SANTA, N.M. (AP) — When the state bought Los Luceros in 2008, the plan was for the historic 133-acre property in the Espanola Valley to become a retreat center as well as a site for crop testing, environmental studies and film-industry seminars — and an attraction open to the public.
Very little of that has actually happened.
Earlier this month, both the state House and Senate unanimously approved memorials calling on the Department of Cultural Affairs to conduct a use audit “to determine if the property is being maintained and used so as to maximize the property’s value to the state.” The findings are to be submitted to the Interim Revenue Stabilization and Tax Policy Committee and to the Legislative Finance Committee no later than Nov. 1.
Rep. Nick Salazar, D-Ohkay Owingeh, sponsor of the House Memorial, said he had originally tried to get a federal grant to help Northern New Mexico College acquire the property but couldn’t raise enough money. Now, “by and large the place is closed. People tell me nothing is going on there.” And that’s why he is asking the Department of Cultural Affairs for a report on “where they’re going.”
“The point is not to have it closed,” Salazar said. “It’s to have it maintained and have it open to the public. We need to do something.”
Cultural Affairs Secretary Veronica Gonzales said last week that she was already working on the issue and had asked staff to find funding for developing a master plan for programs at Los Luceros.
“I don’t want that site to sit there un-utilized,” she said.
Gonzales acknowledged that the property is currently only open to the public by appointment. But it has been used periodically by researchers and artists, including basket weavers gathering willow branches. And this weekend, Redford Enterprises will be doing some filming for the Sundance Channel at the site. Gonzales said film star Robert Redford wanted to introduce some of his favorite movies from one of the buildings at Los Luceros.

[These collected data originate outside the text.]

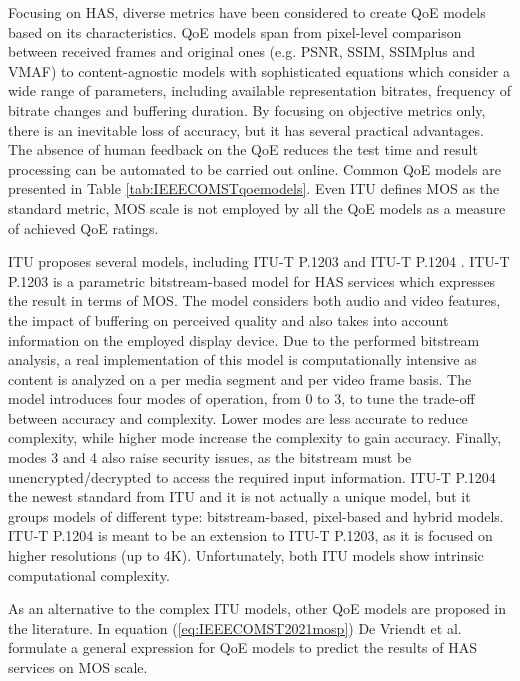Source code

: Focusing on HAS, diverse metrics have been considered to create QoE models based on its characteristics.
QoE models span from pixel-level comparison between received frames and original ones (e.g. PSNR, SSIM, SSIMplus and VMAF) to \hbox{content-agnostic} models with sophisticated equations which consider a wide range of parameters, including available representation bitrates, frequency of bitrate changes and buffering duration.
By focusing on objective metrics only, there is an inevitable loss of accuracy, but it has several practical advantages. The absence of human feedback on the QoE reduces the test time and result processing can be automated to be carried out online. Common QoE models are presented in Table \ref{tab:IEEECOMSTqoemodels}. Even ITU defines MOS as the standard metric, MOS scale is not employed by all the QoE models as a measure of achieved QoE ratings.

ITU proposes several models, including ITU-T P.1203 \cite{itup1203} and ITU-T P.1204 \cite{itup1204}. ITU-T P.1203 \cite{itup1203} is a parametric bitstream-based model for HAS services which expresses the result in terms of MOS. The model considers both audio and video features, the impact of buffering on perceived quality and also takes into account information on the employed display device. Due to the performed bitstream analysis, a real implementation \cite{Robitza2018} of this model is computationally intensive as content is analyzed on a per media segment and per video frame basis. The model introduces four modes of operation, from 0 to 3,  to tune the trade-off between accuracy and complexity. Lower modes are less accurate to reduce complexity, while higher mode increase the complexity to gain accuracy. Finally, modes 3 and 4 also raise security issues, as the bitstream must be unencrypted/decrypted to access the required input information. ITU-T P.1204 \cite{itup1204} the newest standard from ITU and it is not actually a unique model, but it groups models of different type: bitstream-based, pixel-based and hybrid models. ITU-T P.1204 is meant to be an extension to ITU-T P.1203, as it is focused on higher resolutions (up to 4K). Unfortunately, both ITU models show intrinsic computational complexity.

As an alternative to the complex ITU models, other QoE models are proposed in the literature. In equation (\ref{eq:IEEECOMST2021mosp}) De Vriendt et al. \cite{DeVriendt2013} formulate a general expression for QoE models to predict the results of HAS services on MOS scale.

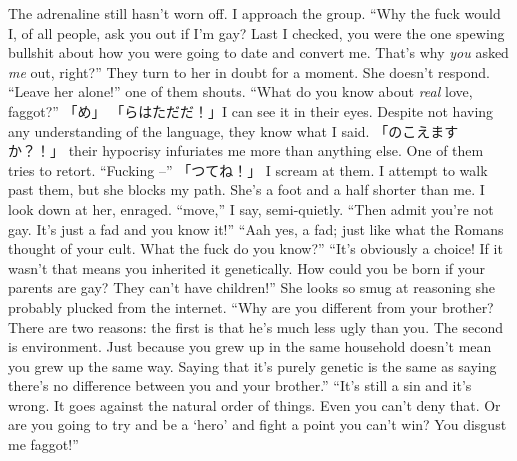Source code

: \documentclass[a4paper, 12pt]{book}
\begin{document}
\begin{CJK*}{UTF8}{min}
\newline
\tab
The adrenaline still hasn’t worn off. I approach the group. ``Why the fuck would I, of all people, ask you out if I’m gay? Last I checked, you were the one spewing bullshit about how you were going to date and convert me. That’s why \textit{you} asked \textit{me} out, right?'' They turn to her in doubt for a moment. She doesn’t respond.
\newline
\tab
``Leave her alone!'' one of them shouts. ``What do you know about \textit{real} love, faggot?''
\newline
\tab
「め」 「らはただだ！」I can see it in their eyes. Despite not having any understanding of the language, they know what I said. 「のこえますか？！」 their hypocrisy infuriates me more than anything else. 
\newline
\tab
One of them tries to retort. ``Fucking --''
\newline
\tab
「つてね！」 I scream at them. I attempt to walk past them, but she blocks my path. She’s a foot and a half shorter than me. I look down at her, enraged. ``move,'' I say, semi-quietly.
\newline
\tab
``Then admit you’re not gay. It’s just a fad and you know it!''
\newline
\tab
``Aah yes, a fad; just like what the Romans thought of your cult. What the fuck do you know?''
\newline
\tab
``It’s obviously a choice! If it wasn’t that means you inherited it genetically. How could you be born if your parents are gay? They can’t have children!'' She looks so smug at reasoning she probably plucked from the internet.
\newline
\tab
``Why are you different from your brother? There are two reasons: the first is that he’s much less ugly than you. The second is environment. Just because you grew up in the same household doesn’t mean you grew up the same way. Saying that it’s purely genetic is the same as saying there’s no difference between you and your brother.''
\newline
\tab
``It’s still a sin and it’s wrong. It goes against the natural order of things. Even you can’t deny that. Or are you going to try and be a ‘hero’ and fight a point you can’t win? You disgust me faggot!'' 
\newline

\end{CJK*}
\end{document}
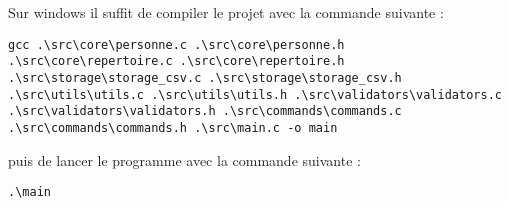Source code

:\documentclass[12pt]{report}
\begin{document}
Sur windows il suffit de compiler le projet avec la commande suivante :

\begin{verbatim}
gcc .\src\core\personne.c .\src\core\personne.h .\src\core\repertoire.c .\src\core\repertoire.h .\src\storage\storage_csv.c .\src\storage\storage_csv.h .\src\utils\utils.c .\src\utils\utils.h .\src\validators\validators.c .\src\validators\validators.h .\src\commands\commands.c .\src\commands\commands.h .\src\main.c -o main
\end{verbatim}

puis de lancer le programme avec la commande suivante :
\begin{verbatim}
.\main
\end{verbatim}
\end{document}
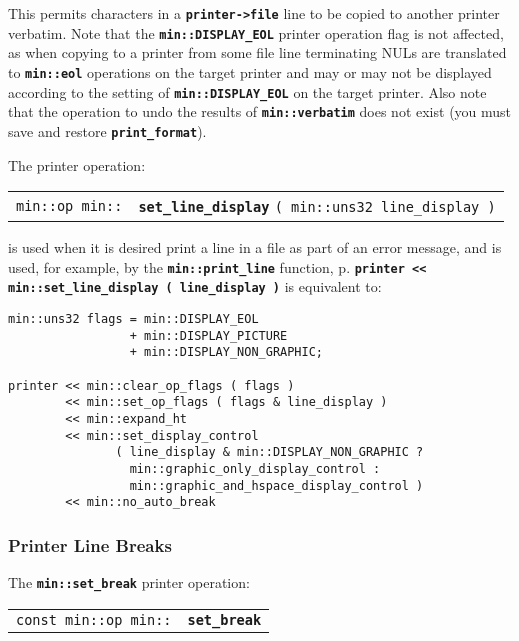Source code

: \documentclass[12pt]{article}
\makeatletter
\newcommand{\TT}[1]{{\tt \bfseries #1}}
\newcommand{\ttindex}[1]{\index{#1@{\tt #1}}}
\newcommand{\pagref}[1]{p\pageref{#1}}
\newcommand{\EOL}{\penalty \exhyphenpenalty}
\newenvironment{indpar}[1][0.3in]%
	{\begin{list}{}%
		     {\setlength{\itemsep}{0in}%
		      \setlength{\topsep}{0in}%
		      \setlength{\parsep}{1ex}%
		      \setlength{\labelwidth}{#1}%
		      \setlength{\leftmargin}{#1}%
		      \addtolength{\leftmargin}{\labelsep}}%
	 \item}%
	{\end{list}}
\newcommand{\LABEL}[1]{\label{#1}}
\newcommand{\MINKEY}[1]%
	   {\TT{#1}\ttindex{min::#1}\ttindex{#1}}
\makeatother
\begin{document}
This permits characters in a \TT{printer->file} line to be copied
to another printer verbatim.  Note that
the \TT{min::\EOL DISPLAY\_\EOL EOL} printer operation flag
is not affected, as when copying to a printer from some file
line terminating NULs are translated to \TT{min::\EOL eol}
operations on the target printer and may or may not be
displayed according to the setting of
\TT{min::\EOL DISPLAY\_\EOL EOL} on the target printer.
Also note that the operation to undo the results
of \TT{min::\EOL verbatim} does not exist (you must save and restore
\TT{print\_\EOL format}).

The printer operation:

\begin{indpar}[1em]\begin{tabular}{r@{}l}
\verb|min::op min::|
    & \MINKEY{set\_line\_display} \verb|( min::uns32 line_display )|
\LABEL{MIN::SET_LINE_DISPLAY} \\
\end{tabular}\end{indpar}

is used when it is desired print a line in a file as part of an
error message, and is used, for example, by the
\TT{min::\EOL print\_\EOL line} function, \pagref{MIN::PRINT_LINE}.
\TT{printer <{}< min::\EOL set\_\EOL line\_\EOL display ( line\_\EOL display )}
is equivalent to:

\begin{indpar}\begin{verbatim}
min::uns32 flags = min::DISPLAY_EOL
                 + min::DISPLAY_PICTURE
                 + min::DISPLAY_NON_GRAPHIC;

printer << min::clear_op_flags ( flags )
        << min::set_op_flags ( flags & line_display )
        << min::expand_ht
        << min::set_display_control
               ( line_display & min::DISPLAY_NON_GRAPHIC ?
                 min::graphic_only_display_control :
                 min::graphic_and_hspace_display_control )
        << min::no_auto_break
\end{verbatim}\end{indpar}

\subsubsection{Printer Line Breaks}
\label{PRINTER-LINE-BREAKS}

The \TT{min::set\_\EOL break} printer operation:

\begin{indpar}[1em]\begin{tabular}{r@{}l}
\verb|const min::op min::| & \MINKEY{set\_\EOL break}
\LABEL{MIN::SET_BREAK} \\
\end{tabular}\end{indpar}
\end{document}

Because the Legislature hasn’t appropriated operating funds for the ranch, the Department of Cultural Affairs has detailed a caretaker from the Museum of Indian Arts & Culture staff, and the department’s facilities manager has added the property to his portfolio. He visits Los Luceros two or three times a week, Gonzales said. The department also has security officers guarding the site. She added that she has put the director of the New Mexico State Monuments Division in charge of Los Luceros.

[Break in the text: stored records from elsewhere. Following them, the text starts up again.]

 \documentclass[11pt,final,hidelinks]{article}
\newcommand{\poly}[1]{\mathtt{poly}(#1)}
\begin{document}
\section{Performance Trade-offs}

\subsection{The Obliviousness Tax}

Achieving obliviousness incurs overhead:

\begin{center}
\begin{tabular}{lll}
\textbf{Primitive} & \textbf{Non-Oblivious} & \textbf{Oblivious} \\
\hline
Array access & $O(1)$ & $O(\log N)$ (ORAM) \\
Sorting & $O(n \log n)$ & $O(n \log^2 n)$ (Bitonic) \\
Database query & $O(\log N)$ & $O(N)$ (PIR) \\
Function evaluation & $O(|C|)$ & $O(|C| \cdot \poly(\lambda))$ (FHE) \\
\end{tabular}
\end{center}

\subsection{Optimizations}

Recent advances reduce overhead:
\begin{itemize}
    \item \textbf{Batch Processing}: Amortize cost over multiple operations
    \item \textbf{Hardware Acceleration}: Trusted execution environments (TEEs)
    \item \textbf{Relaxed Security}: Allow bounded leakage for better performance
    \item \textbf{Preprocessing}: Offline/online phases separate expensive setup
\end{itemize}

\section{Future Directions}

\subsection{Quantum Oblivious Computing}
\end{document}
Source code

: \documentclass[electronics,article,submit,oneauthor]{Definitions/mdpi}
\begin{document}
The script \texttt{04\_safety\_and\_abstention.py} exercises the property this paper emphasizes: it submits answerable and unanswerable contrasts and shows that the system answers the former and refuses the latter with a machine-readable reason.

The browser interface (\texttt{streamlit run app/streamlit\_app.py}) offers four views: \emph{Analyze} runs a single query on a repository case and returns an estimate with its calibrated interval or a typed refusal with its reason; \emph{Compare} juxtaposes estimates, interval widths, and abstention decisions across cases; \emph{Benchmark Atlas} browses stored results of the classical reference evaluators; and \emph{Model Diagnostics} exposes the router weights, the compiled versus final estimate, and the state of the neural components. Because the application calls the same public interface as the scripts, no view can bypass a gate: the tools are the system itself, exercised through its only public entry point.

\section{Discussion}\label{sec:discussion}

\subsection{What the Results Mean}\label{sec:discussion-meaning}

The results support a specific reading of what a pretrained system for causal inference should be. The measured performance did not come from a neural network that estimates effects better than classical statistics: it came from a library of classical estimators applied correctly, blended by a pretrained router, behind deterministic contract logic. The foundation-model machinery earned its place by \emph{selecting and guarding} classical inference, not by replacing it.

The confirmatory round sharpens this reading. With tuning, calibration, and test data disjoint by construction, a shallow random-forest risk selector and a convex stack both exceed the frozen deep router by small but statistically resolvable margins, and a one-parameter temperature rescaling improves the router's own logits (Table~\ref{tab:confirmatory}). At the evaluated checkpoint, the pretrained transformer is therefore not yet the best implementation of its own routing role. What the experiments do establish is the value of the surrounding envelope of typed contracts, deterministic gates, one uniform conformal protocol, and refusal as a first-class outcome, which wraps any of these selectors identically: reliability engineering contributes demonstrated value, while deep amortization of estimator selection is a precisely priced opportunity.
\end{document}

The property, located near Alcalde, was first owned by Luis Maria Ortiz, seventh-generation descendent of colonists who arrived with Don Diego de Vargas. Mary Cabot Wheelwright, the founder of the Wheelwright Museum of the American Indian and a founding member of the Spanish Colonial Arts Society, purchased it in 1923 and lived there until her death in 1958. Her heirs sold it to the state during the administration of Gov. Bill Richardson.
The structures include the Casa Grande, which at one time was the county seat, an old jail, the Capilla de la Sagrada Familia chapel and a new visitor center.

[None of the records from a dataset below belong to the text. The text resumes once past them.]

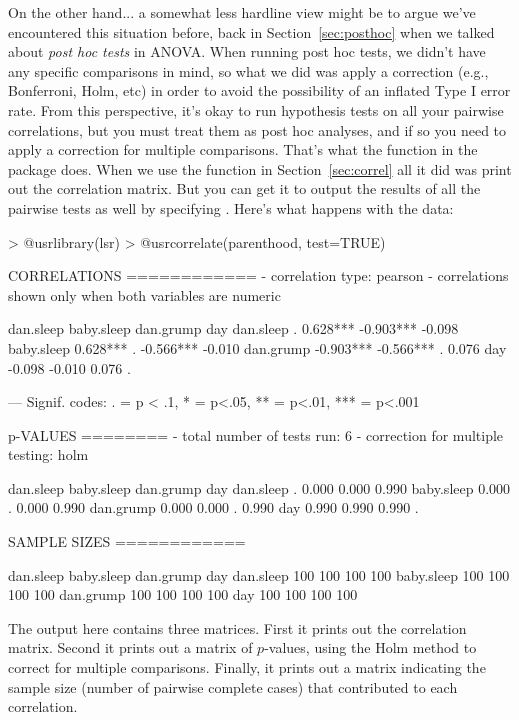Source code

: On the other hand... a somewhat less hardline view might be to argue we've encountered this situation before, back in Section~\ref{sec:posthoc} when we talked about {\it post hoc tests} in ANOVA. When running post hoc tests, we didn't have any specific comparisons in mind, so what we did was apply a correction (e.g., Bonferroni, Holm, etc) in order to avoid the possibility of an inflated Type I error rate. From this perspective, it's okay to run hypothesis tests on all your pairwise correlations, but you must treat them as post hoc analyses, and if so you need to apply a correction for multiple comparisons. That's what the  function in the  package does. When we use the  function in Section~\ref{sec:correl} all it did was print out the correlation matrix. But you can get it to output the results of all the pairwise tests as well by specifying . Here's what happens with the  data:
\begin{rblock1}
> @usr{library(lsr)}
> @usr{correlate(parenthood, test=TRUE)}

CORRELATIONS
============
- correlation type:  pearson 
- correlations shown only when both variables are numeric

           dan.sleep    baby.sleep    dan.grump       day   
dan.sleep          .         0.628***    -0.903*** -0.098   
baby.sleep     0.628***          .       -0.566*** -0.010   
dan.grump     -0.903***     -0.566***         .     0.076   
day           -0.098        -0.010        0.076         .   

---
Signif. codes: . = p < .1, * = p<.05, ** = p<.01, *** = p<.001


p-VALUES
========
- total number of tests run:  6 
- correction for multiple testing:  holm 

           dan.sleep baby.sleep dan.grump   day
dan.sleep          .      0.000     0.000 0.990
baby.sleep     0.000          .     0.000 0.990
dan.grump      0.000      0.000         . 0.990
day            0.990      0.990     0.990     .


SAMPLE SIZES
============

           dan.sleep baby.sleep dan.grump day
dan.sleep        100        100       100 100
baby.sleep       100        100       100 100
dan.grump        100        100       100 100
day              100        100       100 100
\end{rblock1}
The output here contains three matrices. First it prints out the correlation matrix. Second it prints out a matrix of $p$-values, using the Holm method to correct for multiple comparisons. Finally, it prints out a matrix indicating the sample size (number of pairwise complete cases) that contributed to each correlation. 

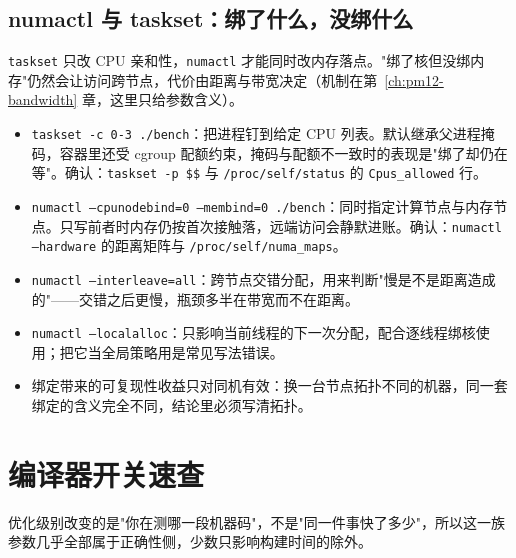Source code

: \documentclass[12pt,a4paper,fontset=fandol]{ctexbook}
\newcommand{\Tp}[1]{\texttt{#1}}
\begin{document}
\subsection{numactl 与 taskset：绑了什么，没绑什么}
\label{sub:pmapB-numa}

\Tp{taskset} 只改 CPU 亲和性，\Tp{numactl} 才能同时改内存落点。"绑了核但没绑内存"仍然会让访问跨节点，代价由距离与带宽决定（机制在第~\ref{ch:pm12-bandwidth} 章，这里只给参数含义）。

\begin{itemize}
\item \Tp{taskset -c 0-3 ./bench}：把进程钉到给定 CPU 列表。默认继承父进程掩码，容器里还受 cgroup 配额约束，掩码与配额不一致时的表现是"绑了却仍在等"。确认：\Tp{taskset -p \$\$} 与 \Tp{/proc/self/status} 的 \Tp{Cpus\_allowed} 行。
\item \Tp{numactl --cpunodebind=0 --membind=0 ./bench}：同时指定计算节点与内存节点。只写前者时内存仍按首次接触落，远端访问会静默进账。确认：\Tp{numactl --hardware} 的距离矩阵与 \Tp{/proc/self/numa\_maps}。
\item \Tp{numactl --interleave=all}：跨节点交错分配，用来判断"慢是不是距离造成的"——交错之后更慢，瓶颈多半在带宽而不在距离。
\item \Tp{numactl --localalloc}：只影响当前线程的下一次分配，配合逐线程绑核使用；把它当全局策略用是常见写法错误。
\item 绑定带来的可复现性收益只对同机有效：换一台节点拓扑不同的机器，同一套绑定的含义完全不同，结论里必须写清拓扑。
\end{itemize}

\section{编译器开关速查}
\label{sec:pmapB-ccflag}

优化级别改变的是"你在测哪一段机器码"，不是"同一件事快了多少"，所以这一族参数几乎全部属于正确性侧，少数只影响构建时间的除外。
\end{document}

The orchards, bosque and irrigated pastures provide habitat for at least 162 species of birds, as well as mammals and reptiles. Los Luceros has been listed on the National Register of Historic Places since 1983.
In 2010, actor/director/producer Redford announced the creation of Milagro at Los Luceros, a center for training Hispanic and Native American filmmakers. A series of writing and acting panels and workshops took place at the property during 2010.
The legislative memorials, however, say that the property “currently is closed and unattended, possibly putting in jeopardy the condition of the structures and plantings.”
While that is not entirely accurate, one major reason for the lack of activity there in 2011 was ongoing construction. The Department of Cultural Affairs received $1.75 million from the American Recovery and Reinvestment Act to upgrade the complex. The renovations included a new multipurpose room, Americans with Disabilities Act-compliant bathrooms, a commercial kitchen and major improvements to the accommodations. That work ended last fall, according to Gonzales.
Now she is turning to how the property should be used.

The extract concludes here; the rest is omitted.